Native American Tribe Exemption

Beginning with the 2023 Grand List, real and personal property owned by a Native American tribe that has been recognized pursuant to 1 V.S.A. Chapter 23 or owned by a nonprofit organization that is organized for the tribe’s benefit and controlled by the tribe, provided the property is used for purposes of the tribe and is not leased or rented for profit, are exempt from taxation.

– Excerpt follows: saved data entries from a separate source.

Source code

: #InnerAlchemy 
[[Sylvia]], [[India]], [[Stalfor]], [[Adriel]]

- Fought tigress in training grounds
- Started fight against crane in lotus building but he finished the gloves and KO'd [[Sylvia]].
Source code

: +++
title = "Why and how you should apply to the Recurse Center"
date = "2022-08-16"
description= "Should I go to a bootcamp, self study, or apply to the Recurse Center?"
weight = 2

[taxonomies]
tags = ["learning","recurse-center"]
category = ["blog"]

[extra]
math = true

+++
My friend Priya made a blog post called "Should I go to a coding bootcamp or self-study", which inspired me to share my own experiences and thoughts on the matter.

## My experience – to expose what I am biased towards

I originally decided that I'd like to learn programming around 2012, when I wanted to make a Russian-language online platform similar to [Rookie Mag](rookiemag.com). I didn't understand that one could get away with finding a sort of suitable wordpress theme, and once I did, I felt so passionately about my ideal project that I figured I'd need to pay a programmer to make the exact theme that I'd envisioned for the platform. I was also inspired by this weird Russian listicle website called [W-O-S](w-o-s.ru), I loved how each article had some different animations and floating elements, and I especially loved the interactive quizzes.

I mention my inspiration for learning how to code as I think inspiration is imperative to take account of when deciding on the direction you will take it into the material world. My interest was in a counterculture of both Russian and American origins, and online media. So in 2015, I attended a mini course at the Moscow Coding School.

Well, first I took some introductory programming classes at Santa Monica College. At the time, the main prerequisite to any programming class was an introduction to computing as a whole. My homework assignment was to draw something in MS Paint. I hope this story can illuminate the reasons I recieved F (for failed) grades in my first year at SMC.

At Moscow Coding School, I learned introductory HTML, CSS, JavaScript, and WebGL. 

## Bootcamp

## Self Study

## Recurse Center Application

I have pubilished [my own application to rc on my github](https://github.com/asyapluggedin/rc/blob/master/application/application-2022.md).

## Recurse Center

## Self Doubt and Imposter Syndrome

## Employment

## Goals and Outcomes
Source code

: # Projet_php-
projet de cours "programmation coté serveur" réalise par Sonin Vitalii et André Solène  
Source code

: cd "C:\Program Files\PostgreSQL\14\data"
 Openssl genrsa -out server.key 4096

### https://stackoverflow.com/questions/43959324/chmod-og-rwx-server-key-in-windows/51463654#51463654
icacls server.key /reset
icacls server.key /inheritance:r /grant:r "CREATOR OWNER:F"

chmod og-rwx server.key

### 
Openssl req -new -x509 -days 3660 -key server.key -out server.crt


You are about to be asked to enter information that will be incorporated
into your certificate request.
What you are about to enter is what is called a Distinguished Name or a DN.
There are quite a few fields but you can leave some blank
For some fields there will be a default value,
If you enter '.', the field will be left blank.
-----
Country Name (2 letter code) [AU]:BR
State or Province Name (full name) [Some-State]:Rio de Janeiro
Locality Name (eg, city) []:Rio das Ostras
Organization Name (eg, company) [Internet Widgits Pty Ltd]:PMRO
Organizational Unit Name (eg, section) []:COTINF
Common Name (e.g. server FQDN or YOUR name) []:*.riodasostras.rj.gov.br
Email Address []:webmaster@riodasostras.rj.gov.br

Native American Tribes as identified by statute:

  • Elnu Abenaki tribe
  • Nulhegan Band of the Coosuk Abenaki Nation
  • Koasek Abenaki of the Koas
  • Missisquoi, St. Francis-Sokoki band

The analysis for determining whether property is exempt under 32 V.S.A. § 3802(21) begins with an identification of the ownership and primary use of the property. It is important to note that all real property and improvements must be used for the purposes of the tribe in order to demonstrate and obtain tax exempt status.

How to Apply

  1. Complete Form PVR-317, Vermont Property Tax Public, Pious, or Charitable Exemption. This application has been modified to allow for the demonstration of Native American tribe’s tax exemption.
  2. Print a copy of the official notice of the Native American Tribe Exemption to include with your application to the town lister or assessor if needed.

Public, Pious, And Charitable Use Exemption

For the public, pious, or charitable use exemption to apply under the law, the property must meet all the following conditions: 

  • the property must be dedicated unconditionally to public use;
  • the primary use must directly benefit an indefinite class of persons who are part of the public, and must also confer a benefit on society as a result of the benefit conferred on the persons directly served; and
  • the property must be owned and operated on a not-for-profit basis.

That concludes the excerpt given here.